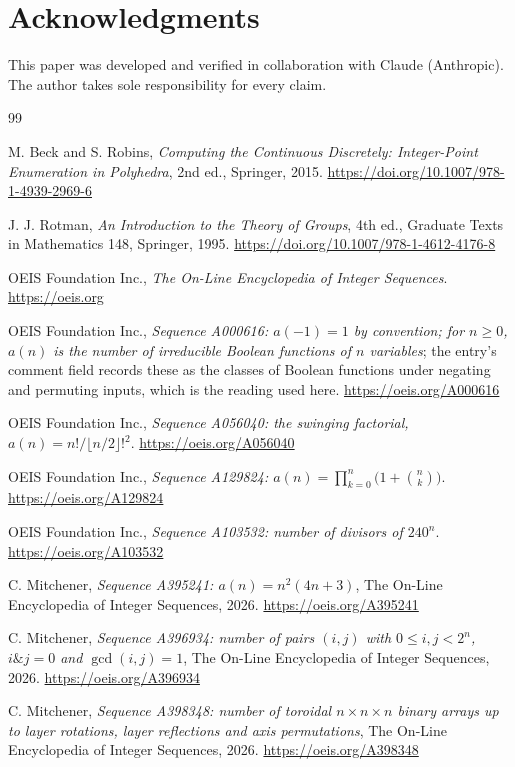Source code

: \documentclass[11pt]{amsart}
\theoremstyle{definition}
\theoremstyle{remark}
\begin{document}
\section*{Acknowledgments}

This paper was developed and verified in collaboration with Claude (Anthropic). The author takes sole responsibility for every claim.

\begin{thebibliography}{99}

M. Beck and S. Robins, \emph{Computing the Continuous Discretely: Integer-Point Enumeration in Polyhedra}, 2nd ed., Springer, 2015. \url{https://doi.org/10.1007/978-1-4939-2969-6}

J. J. Rotman, \emph{An Introduction to the Theory of Groups}, 4th ed., Graduate Texts in Mathematics 148, Springer, 1995. \url{https://doi.org/10.1007/978-1-4612-4176-8}

OEIS Foundation Inc., \emph{The On-Line Encyclopedia of Integer Sequences}. \url{https://oeis.org}

OEIS Foundation Inc., \emph{Sequence A000616: $a(-1)=1$ by convention; for $n \ge 0$, $a(n)$ is the number of irreducible Boolean functions of $n$ variables}; the entry's comment field records these as the classes of Boolean functions under negating and permuting inputs, which is the reading used here. \url{https://oeis.org/A000616}

OEIS Foundation Inc., \emph{Sequence A056040: the swinging factorial, $a(n) = n!/\lfloor n/2\rfloor!^{2}$}. \url{https://oeis.org/A056040}

OEIS Foundation Inc., \emph{Sequence A129824: $a(n) = \prod_{k=0}^{n}\bigl(1+\binom{n}{k}\bigr)$}. \url{https://oeis.org/A129824}

OEIS Foundation Inc., \emph{Sequence A103532: number of divisors of $240^{n}$}. \url{https://oeis.org/A103532}

C. Mitchener, \emph{Sequence A395241: $a(n) = n^{2}(4n+3)$}, The On-Line Encyclopedia of Integer Sequences, 2026. \url{https://oeis.org/A395241}

C. Mitchener, \emph{Sequence A396934: number of pairs $(i,j)$ with $0 \le i,j < 2^{n}$, $i \mathbin{\&} j = 0$ and $\gcd(i,j)=1$}, The On-Line Encyclopedia of Integer Sequences, 2026. \url{https://oeis.org/A396934}

C. Mitchener, \emph{Sequence A398348: number of toroidal $n \times n \times n$ binary arrays up to layer rotations, layer reflections and axis permutations}, The On-Line Encyclopedia of Integer Sequences, 2026. \url{https://oeis.org/A398348}


\end{thebibliography}
\end{document}
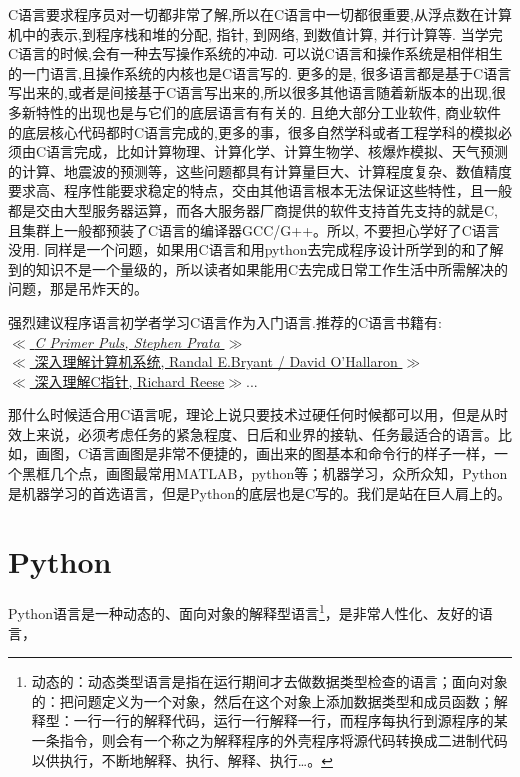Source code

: \documentclass[utf8]{book}
\begin{document}
	C语言要求程序员对一切都非常了解,所以在C语言中一切都很重要,从浮点数在计算机中的表示,到程序栈和堆的分配, 指针, 到网络, 到数值计算, 并行计算等. 当学完C语言的时候,会有一种去写操作系统的冲动. 可以说C语言和操作系统是相伴相生的一门语言,且操作系统的内核也是C语言写的. 更多的是, 很多语言都是基于C语言写出来的,或者是间接基于C语言写出来的,所以很多其他语言随着新版本的出现,很多新特性的出现也是与它们的底层语言有有关的. 且绝大部分工业软件, 商业软件的底层核心代码都时C语言完成的,更多的事，很多自然学科或者工程学科的模拟必须由C语言完成，比如计算物理、计算化学、计算生物学、核爆炸模拟、天气预测的计算、地震波的预测等，这些问题都具有计算量巨大、计算程度复杂、数值精度要求高、程序性能要求稳定的特点，交由其他语言根本无法保证这些特性，且一般都是交由大型服务器运算，而各大服务器厂商提供的软件支持首先支持的就是C, 且集群上一般都预装了C语言的编译器GCC/G++。所以, 不要担心学好了C语言没用. 同样是一个问题，如果用C语言和用python去完成程序设计所学到的和了解到的知识不是一个量级的，所以读者如果能用C去完成日常工作生活中所需解决的问题，那是吊炸天的。

	强烈建议程序语言初学者学习C语言作为入门语言.推荐的C语言书籍有:\\
	\href{https://book.douban.com/subject/26792521/}{$\ll$\textit{ C  Primer  Puls, Stephen Prata} $\gg $}\\ \href{https://book.douban.com/subject/26912767/}{$\ll$ 深入理解计算机系统,  Randal E.Bryant / David O'Hallaron $\gg$}\\
	\href{https://book.douban.com/subject/25827246/}{$\ll$ 深入理解C指针, Richard Reese$\gg$}...  
	
	那什么时候适合用C语言呢，理论上说只要技术过硬任何时候都可以用，但是从时效上来说，必须考虑任务的紧急程度、日后和业界的接轨、任务最适合的语言。比如，画图，C语言画图是非常不便捷的，画出来的图基本和命令行的样子一样，一个黑框几个点，画图最常用MATLAB，python等；机器学习，众所众知，Python是机器学习的首选语言，但是Python的底层也是C写的。我们是站在巨人肩上的。


\section{Python}

	Python语言是一种动态的、面向对象的解释型语言\footnote{动态的：动态类型语言是指在运行期间才去做数据类型检查的语言；面向对象的：把问题定义为一个对象，然后在这个对象上添加数据类型和成员函数；解释型：一行一行的解释代码，运行一行解释一行，而程序每执行到源程序的某一条指令，则会有一个称之为解释程序的外壳程序将源代码转换成二进制代码以供执行，不断地解释、执行、解释、执行…。}，是非常人性化、友好的语言，
\end{document}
§ §
» Problem statement:
The result should be the full material above, word for word, with its pictures omitted.

» Response box:
Source code

: \documentclass[11pt]{amsart}
\theoremstyle{definition}
\theoremstyle{remark}
\begin{document}
\section*{Acknowledgments}

This paper was developed and verified in collaboration with Claude (Anthropic). The author takes sole responsibility for every claim.

\begin{thebibliography}{99}

M. Beck and S. Robins, \emph{Computing the Continuous Discretely: Integer-Point Enumeration in Polyhedra}, 2nd ed., Springer, 2015. \url{https://doi.org/10.1007/978-1-4939-2969-6}

J. J. Rotman, \emph{An Introduction to the Theory of Groups}, 4th ed., Graduate Texts in Mathematics 148, Springer, 1995. \url{https://doi.org/10.1007/978-1-4612-4176-8}

OEIS Foundation Inc., \emph{The On-Line Encyclopedia of Integer Sequences}. \url{https://oeis.org}

OEIS Foundation Inc., \emph{Sequence A000616: $a(-1)=1$ by convention; for $n \ge 0$, $a(n)$ is the number of irreducible Boolean functions of $n$ variables}; the entry's comment field records these as the classes of Boolean functions under negating and permuting inputs, which is the reading used here. \url{https://oeis.org/A000616}

OEIS Foundation Inc., \emph{Sequence A056040: the swinging factorial, $a(n) = n!/\lfloor n/2\rfloor!^{2}$}. \url{https://oeis.org/A056040}

OEIS Foundation Inc., \emph{Sequence A129824: $a(n) = \prod_{k=0}^{n}\bigl(1+\binom{n}{k}\bigr)$}. \url{https://oeis.org/A129824}

OEIS Foundation Inc., \emph{Sequence A103532: number of divisors of $240^{n}$}. \url{https://oeis.org/A103532}

C. Mitchener, \emph{Sequence A395241: $a(n) = n^{2}(4n+3)$}, The On-Line Encyclopedia of Integer Sequences, 2026. \url{https://oeis.org/A395241}

C. Mitchener, \emph{Sequence A396934: number of pairs $(i,j)$ with $0 \le i,j < 2^{n}$, $i \mathbin{\&} j = 0$ and $\gcd(i,j)=1$}, The On-Line Encyclopedia of Integer Sequences, 2026. \url{https://oeis.org/A396934}

C. Mitchener, \emph{Sequence A398348: number of toroidal $n \times n \times n$ binary arrays up to layer rotations, layer reflections and axis permutations}, The On-Line Encyclopedia of Integer Sequences, 2026. \url{https://oeis.org/A398348}


\end{thebibliography}
\end{document}
Source code

: \documentclass[utf8]{book}
\begin{document}
	C语言要求程序员对一切都非常了解,所以在C语言中一切都很重要,从浮点数在计算机中的表示,到程序栈和堆的分配, 指针, 到网络, 到数值计算, 并行计算等. 当学完C语言的时候,会有一种去写操作系统的冲动. 可以说C语言和操作系统是相伴相生的一门语言,且操作系统的内核也是C语言写的. 更多的是, 很多语言都是基于C语言写出来的,或者是间接基于C语言写出来的,所以很多其他语言随着新版本的出现,很多新特性的出现也是与它们的底层语言有有关的. 且绝大部分工业软件, 商业软件的底层核心代码都时C语言完成的,更多的事，很多自然学科或者工程学科的模拟必须由C语言完成，比如计算物理、计算化学、计算生物学、核爆炸模拟、天气预测的计算、地震波的预测等，这些问题都具有计算量巨大、计算程度复杂、数值精度要求高、程序性能要求稳定的特点，交由其他语言根本无法保证这些特性，且一般都是交由大型服务器运算，而各大服务器厂商提供的软件支持首先支持的就是C, 且集群上一般都预装了C语言的编译器GCC/G++。所以, 不要担心学好了C语言没用. 同样是一个问题，如果用C语言和用python去完成程序设计所学到的和了解到的知识不是一个量级的，所以读者如果能用C去完成日常工作生活中所需解决的问题，那是吊炸天的。

	强烈建议程序语言初学者学习C语言作为入门语言.推荐的C语言书籍有:\\
	\href{https://book.douban.com/subject/26792521/}{$\ll$\textit{ C  Primer  Puls, Stephen Prata} $\gg $}\\ \href{https://book.douban.com/subject/26912767/}{$\ll$ 深入理解计算机系统,  Randal E.Bryant / David O'Hallaron $\gg$}\\
	\href{https://book.douban.com/subject/25827246/}{$\ll$ 深入理解C指针, Richard Reese$\gg$}...  
	
	那什么时候适合用C语言呢，理论上说只要技术过硬任何时候都可以用，但是从时效上来说，必须考虑任务的紧急程度、日后和业界的接轨、任务最适合的语言。比如，画图，C语言画图是非常不便捷的，画出来的图基本和命令行的样子一样，一个黑框几个点，画图最常用MATLAB，python等；机器学习，众所众知，Python是机器学习的首选语言，但是Python的底层也是C写的。我们是站在巨人肩上的。


\section{Python}

	Python语言是一种动态的、面向对象的解释型语言\footnote{动态的：动态类型语言是指在运行期间才去做数据类型检查的语言；面向对象的：把问题定义为一个对象，然后在这个对象上添加数据类型和成员函数；解释型：一行一行的解释代码，运行一行解释一行，而程序每执行到源程序的某一条指令，则会有一个称之为解释程序的外壳程序将源代码转换成二进制代码以供执行，不断地解释、执行、解释、执行…。}，是非常人性化、友好的语言，
\end{document}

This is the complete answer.